RECORD SET:
□ □ □ □ □ □ □

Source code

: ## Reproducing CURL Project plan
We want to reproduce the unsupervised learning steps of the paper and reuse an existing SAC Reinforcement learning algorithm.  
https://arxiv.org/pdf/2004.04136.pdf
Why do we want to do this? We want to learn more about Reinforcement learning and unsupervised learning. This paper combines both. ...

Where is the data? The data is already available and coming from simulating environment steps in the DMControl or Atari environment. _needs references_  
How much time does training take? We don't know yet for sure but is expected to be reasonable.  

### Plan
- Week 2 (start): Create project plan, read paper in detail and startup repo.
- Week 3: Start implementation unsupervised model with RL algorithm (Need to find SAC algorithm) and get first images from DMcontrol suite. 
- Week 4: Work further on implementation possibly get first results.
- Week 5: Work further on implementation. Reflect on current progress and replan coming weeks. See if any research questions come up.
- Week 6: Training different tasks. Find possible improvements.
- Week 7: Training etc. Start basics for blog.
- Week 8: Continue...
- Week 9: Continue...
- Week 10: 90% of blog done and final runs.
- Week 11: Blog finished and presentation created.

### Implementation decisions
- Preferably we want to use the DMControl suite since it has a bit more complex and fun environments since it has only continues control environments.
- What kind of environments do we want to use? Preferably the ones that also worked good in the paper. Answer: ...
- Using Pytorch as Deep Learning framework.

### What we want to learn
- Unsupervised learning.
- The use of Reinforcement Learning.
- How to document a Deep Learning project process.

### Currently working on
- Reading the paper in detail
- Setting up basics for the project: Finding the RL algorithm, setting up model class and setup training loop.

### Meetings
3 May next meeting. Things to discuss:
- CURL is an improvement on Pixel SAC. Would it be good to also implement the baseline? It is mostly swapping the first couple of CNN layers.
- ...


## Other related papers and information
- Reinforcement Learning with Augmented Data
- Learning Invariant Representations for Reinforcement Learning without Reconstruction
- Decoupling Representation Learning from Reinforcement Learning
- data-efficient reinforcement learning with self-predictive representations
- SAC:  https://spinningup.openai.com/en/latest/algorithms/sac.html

□ □ □ □ □ □ □

Verbatim output is expected for the lines from the start of the data to the line in which "How much time" appears, both included.

YOUR SOLUTION:
Source code

: ## Reproducing CURL Project plan
We want to reproduce the unsupervised learning steps of the paper and reuse an existing SAC Reinforcement learning algorithm.  
https://arxiv.org/pdf/2004.04136.pdf
Why do we want to do this? We want to learn more about Reinforcement learning and unsupervised learning. This paper combines both. ...

Where is the data? The data is already available and coming from simulating environment steps in the DMControl or Atari environment. _needs references_  
How much time does training take? We don't know yet for sure but is expected to be reasonable.  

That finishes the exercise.